_YOUR GOAL_. From the entries that follow, reproduce exactly and only the lines from the line with "of the specification." to the line with "A number of", endpoints included.

========

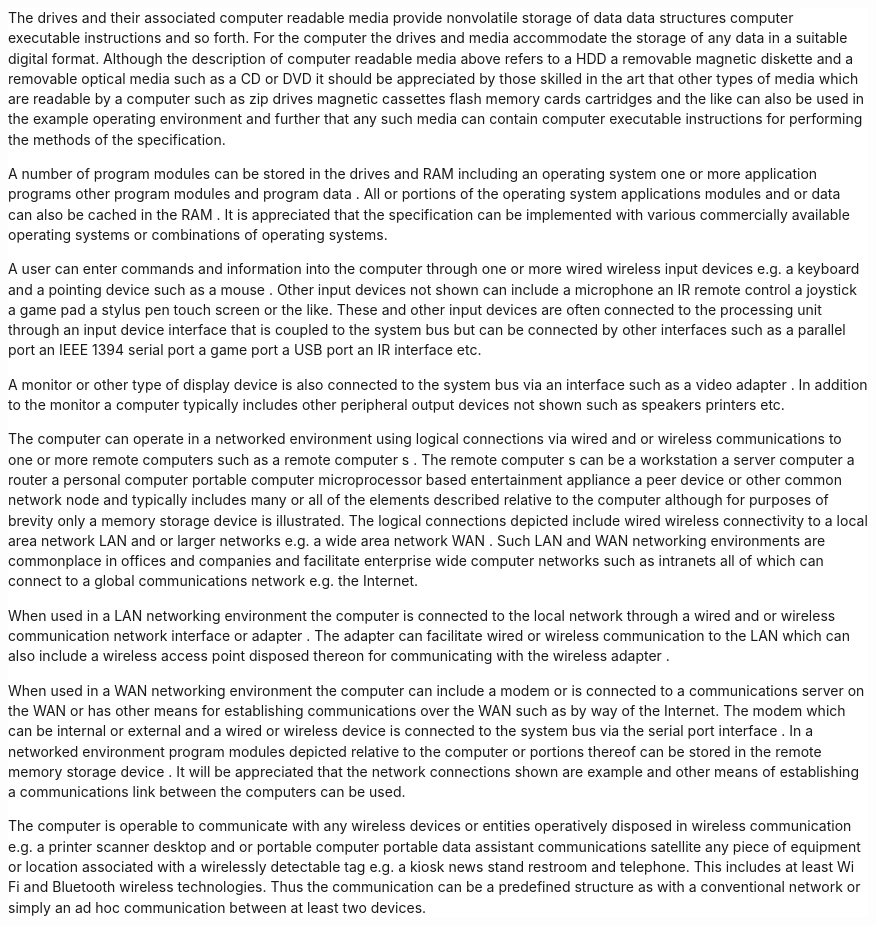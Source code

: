 The drives and their associated computer readable media provide nonvolatile storage of data data structures computer executable instructions and so forth. For the computer the drives and media accommodate the storage of any data in a suitable digital format. Although the description of computer readable media above refers to a HDD a removable magnetic diskette and a removable optical media such as a CD or DVD it should be appreciated by those skilled in the art that other types of media which are readable by a computer such as zip drives magnetic cassettes flash memory cards cartridges and the like can also be used in the example operating environment and further that any such media can contain computer executable instructions for performing the methods of the specification.

A number of program modules can be stored in the drives and RAM including an operating system one or more application programs other program modules and program data . All or portions of the operating system applications modules and or data can also be cached in the RAM . It is appreciated that the specification can be implemented with various commercially available operating systems or combinations of operating systems.

A user can enter commands and information into the computer through one or more wired wireless input devices e.g. a keyboard and a pointing device such as a mouse . Other input devices not shown can include a microphone an IR remote control a joystick a game pad a stylus pen touch screen or the like. These and other input devices are often connected to the processing unit through an input device interface that is coupled to the system bus but can be connected by other interfaces such as a parallel port an IEEE 1394 serial port a game port a USB port an IR interface etc.

A monitor or other type of display device is also connected to the system bus via an interface such as a video adapter . In addition to the monitor a computer typically includes other peripheral output devices not shown such as speakers printers etc.

The computer can operate in a networked environment using logical connections via wired and or wireless communications to one or more remote computers such as a remote computer s . The remote computer s can be a workstation a server computer a router a personal computer portable computer microprocessor based entertainment appliance a peer device or other common network node and typically includes many or all of the elements described relative to the computer although for purposes of brevity only a memory storage device is illustrated. The logical connections depicted include wired wireless connectivity to a local area network LAN and or larger networks e.g. a wide area network WAN . Such LAN and WAN networking environments are commonplace in offices and companies and facilitate enterprise wide computer networks such as intranets all of which can connect to a global communications network e.g. the Internet.

When used in a LAN networking environment the computer is connected to the local network through a wired and or wireless communication network interface or adapter . The adapter can facilitate wired or wireless communication to the LAN which can also include a wireless access point disposed thereon for communicating with the wireless adapter .

When used in a WAN networking environment the computer can include a modem or is connected to a communications server on the WAN or has other means for establishing communications over the WAN such as by way of the Internet. The modem which can be internal or external and a wired or wireless device is connected to the system bus via the serial port interface . In a networked environment program modules depicted relative to the computer or portions thereof can be stored in the remote memory storage device . It will be appreciated that the network connections shown are example and other means of establishing a communications link between the computers can be used.

The computer is operable to communicate with any wireless devices or entities operatively disposed in wireless communication e.g. a printer scanner desktop and or portable computer portable data assistant communications satellite any piece of equipment or location associated with a wirelessly detectable tag e.g. a kiosk news stand restroom and telephone. This includes at least Wi Fi and Bluetooth wireless technologies. Thus the communication can be a predefined structure as with a conventional network or simply an ad hoc communication between at least two devices.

========

_TASK SOLUTION_.
: The drives and their associated computer readable media provide nonvolatile storage of data data structures computer executable instructions and so forth. For the computer the drives and media accommodate the storage of any data in a suitable digital format. Although the description of computer readable media above refers to a HDD a removable magnetic diskette and a removable optical media such as a CD or DVD it should be appreciated by those skilled in the art that other types of media which are readable by a computer such as zip drives magnetic cassettes flash memory cards cartridges and the like can also be used in the example operating environment and further that any such media can contain computer executable instructions for performing the methods of the specification.

A number of program modules can be stored in the drives and RAM including an operating system one or more application programs other program modules and program data . All or portions of the operating system applications modules and or data can also be cached in the RAM . It is appreciated that the specification can be implemented with various commercially available operating systems or combinations of operating systems.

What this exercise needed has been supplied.